◆ TASK TO COMPLETE
Among the lines below, a stretch begins at the one with "2. **Create a feature branch**" and ends at the one with "and the service". Repeat that stretch exactly, ends included.

-- DATA TO PROCESS follows --

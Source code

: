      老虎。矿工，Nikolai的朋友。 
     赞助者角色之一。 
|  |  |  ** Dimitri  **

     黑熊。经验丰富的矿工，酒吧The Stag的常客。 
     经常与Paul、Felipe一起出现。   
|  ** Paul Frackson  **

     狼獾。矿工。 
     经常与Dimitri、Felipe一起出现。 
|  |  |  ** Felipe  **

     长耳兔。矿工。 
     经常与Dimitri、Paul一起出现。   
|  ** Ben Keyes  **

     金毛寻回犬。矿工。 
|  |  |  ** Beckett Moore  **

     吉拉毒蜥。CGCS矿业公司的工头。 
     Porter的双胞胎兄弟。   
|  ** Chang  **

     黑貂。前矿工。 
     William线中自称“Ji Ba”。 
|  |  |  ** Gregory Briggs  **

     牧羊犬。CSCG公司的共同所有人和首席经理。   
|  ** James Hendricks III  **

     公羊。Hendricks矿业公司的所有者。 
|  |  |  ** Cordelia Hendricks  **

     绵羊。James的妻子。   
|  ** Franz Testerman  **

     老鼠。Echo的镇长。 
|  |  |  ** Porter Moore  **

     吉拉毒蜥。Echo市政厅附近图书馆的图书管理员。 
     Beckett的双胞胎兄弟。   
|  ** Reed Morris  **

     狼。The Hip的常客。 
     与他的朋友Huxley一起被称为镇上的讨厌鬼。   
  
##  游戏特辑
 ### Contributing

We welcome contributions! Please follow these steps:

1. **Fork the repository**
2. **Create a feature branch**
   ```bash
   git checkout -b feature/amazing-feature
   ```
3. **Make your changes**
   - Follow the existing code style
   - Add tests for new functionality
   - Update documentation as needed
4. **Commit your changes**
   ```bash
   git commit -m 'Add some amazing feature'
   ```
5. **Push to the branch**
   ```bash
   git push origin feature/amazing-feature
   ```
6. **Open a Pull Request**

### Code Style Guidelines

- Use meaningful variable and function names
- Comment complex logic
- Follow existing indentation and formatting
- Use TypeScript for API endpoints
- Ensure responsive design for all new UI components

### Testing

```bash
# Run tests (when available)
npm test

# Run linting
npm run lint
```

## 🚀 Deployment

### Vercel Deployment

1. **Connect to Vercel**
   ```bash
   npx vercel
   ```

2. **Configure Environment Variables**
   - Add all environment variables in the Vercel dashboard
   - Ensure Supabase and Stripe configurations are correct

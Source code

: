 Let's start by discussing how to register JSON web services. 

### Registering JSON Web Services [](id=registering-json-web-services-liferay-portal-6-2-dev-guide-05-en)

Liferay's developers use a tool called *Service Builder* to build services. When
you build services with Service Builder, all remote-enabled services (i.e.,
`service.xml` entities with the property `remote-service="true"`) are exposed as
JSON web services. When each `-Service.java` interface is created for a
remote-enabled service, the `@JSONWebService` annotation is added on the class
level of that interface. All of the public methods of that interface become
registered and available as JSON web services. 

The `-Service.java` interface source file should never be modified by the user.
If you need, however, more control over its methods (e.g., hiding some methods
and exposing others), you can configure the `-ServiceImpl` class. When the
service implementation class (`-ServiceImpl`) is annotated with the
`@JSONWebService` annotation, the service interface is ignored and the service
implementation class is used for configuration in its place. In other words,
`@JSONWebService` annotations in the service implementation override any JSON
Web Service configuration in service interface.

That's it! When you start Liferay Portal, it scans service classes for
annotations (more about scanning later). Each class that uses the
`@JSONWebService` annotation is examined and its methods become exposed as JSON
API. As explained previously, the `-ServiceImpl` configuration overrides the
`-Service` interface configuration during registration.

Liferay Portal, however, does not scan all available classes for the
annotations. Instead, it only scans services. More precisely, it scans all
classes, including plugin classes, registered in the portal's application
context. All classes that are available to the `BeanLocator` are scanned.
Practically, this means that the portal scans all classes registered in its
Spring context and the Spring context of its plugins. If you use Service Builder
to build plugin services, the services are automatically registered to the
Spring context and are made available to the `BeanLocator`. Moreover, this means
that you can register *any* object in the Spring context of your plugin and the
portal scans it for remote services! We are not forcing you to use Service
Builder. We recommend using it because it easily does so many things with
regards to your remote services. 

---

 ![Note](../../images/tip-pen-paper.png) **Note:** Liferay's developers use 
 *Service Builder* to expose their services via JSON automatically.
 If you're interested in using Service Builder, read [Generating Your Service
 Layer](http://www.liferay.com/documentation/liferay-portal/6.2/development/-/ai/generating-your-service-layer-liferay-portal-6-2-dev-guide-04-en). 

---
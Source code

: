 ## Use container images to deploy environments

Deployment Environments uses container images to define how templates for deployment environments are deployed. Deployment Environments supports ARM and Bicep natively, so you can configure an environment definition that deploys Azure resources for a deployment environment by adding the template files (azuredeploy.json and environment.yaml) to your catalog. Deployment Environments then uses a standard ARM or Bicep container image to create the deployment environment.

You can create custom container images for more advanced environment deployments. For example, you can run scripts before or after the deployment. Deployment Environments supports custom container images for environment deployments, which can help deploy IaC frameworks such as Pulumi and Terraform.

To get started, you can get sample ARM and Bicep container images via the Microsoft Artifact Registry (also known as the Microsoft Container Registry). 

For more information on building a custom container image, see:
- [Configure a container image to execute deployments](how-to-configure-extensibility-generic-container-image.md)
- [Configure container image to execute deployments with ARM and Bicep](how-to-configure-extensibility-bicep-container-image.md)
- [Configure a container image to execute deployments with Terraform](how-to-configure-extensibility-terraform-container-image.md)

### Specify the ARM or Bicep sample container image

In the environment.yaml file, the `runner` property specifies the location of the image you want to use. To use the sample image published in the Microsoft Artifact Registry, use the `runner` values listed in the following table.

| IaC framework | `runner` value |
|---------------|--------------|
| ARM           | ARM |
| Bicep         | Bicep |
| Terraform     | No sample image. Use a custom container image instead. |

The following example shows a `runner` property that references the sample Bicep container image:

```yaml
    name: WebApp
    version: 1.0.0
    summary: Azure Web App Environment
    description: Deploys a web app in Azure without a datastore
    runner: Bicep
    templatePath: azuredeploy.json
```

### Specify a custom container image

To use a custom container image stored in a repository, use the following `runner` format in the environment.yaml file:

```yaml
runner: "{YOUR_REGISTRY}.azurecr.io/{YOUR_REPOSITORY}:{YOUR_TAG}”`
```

-- DATA TO PROCESS concluded --

◆ RESPONSE TO THIS EXERCISE
2. **Create a feature branch**
   ```bash
   git checkout -b feature/amazing-feature
   ```
3. **Make your changes**
   - Follow the existing code style
   - Add tests for new functionality
   - Update documentation as needed
4. **Commit your changes**
   ```bash
   git commit -m 'Add some amazing feature'
   ```
5. **Push to the branch**
   ```bash
   git push origin feature/amazing-feature
   ```
6. **Open a Pull Request**

### Code Style Guidelines

- Use meaningful variable and function names
- Comment complex logic
- Follow existing indentation and formatting
- Use TypeScript for API endpoints
- Ensure responsive design for all new UI components

### Testing

```bash
# Run tests (when available)
npm test

# Run linting
npm run lint
```

## 🚀 Deployment

### Vercel Deployment

1. **Connect to Vercel**
   ```bash
   npx vercel
   ```

2. **Configure Environment Variables**
   - Add all environment variables in the Vercel dashboard
   - Ensure Supabase and Stripe configurations are correct

Source code

: Let's start by discussing how to register JSON web services. 

### Registering JSON Web Services [](id=registering-json-web-services-liferay-portal-6-2-dev-guide-05-en)

Liferay's developers use a tool called *Service Builder* to build services. When
you build services with Service Builder, all remote-enabled services (i.e.,
`service.xml` entities with the property `remote-service="true"`) are exposed as
JSON web services. When each `-Service.java` interface is created for a
remote-enabled service, the `@JSONWebService` annotation is added on the class
level of that interface. All of the public methods of that interface become
registered and available as JSON web services. 

The `-Service.java` interface source file should never be modified by the user.
If you need, however, more control over its methods (e.g., hiding some methods
and exposing others), you can configure the `-ServiceImpl` class. When the
service implementation class (`-ServiceImpl`) is annotated with the
`@JSONWebService` annotation, the service interface is ignored and the service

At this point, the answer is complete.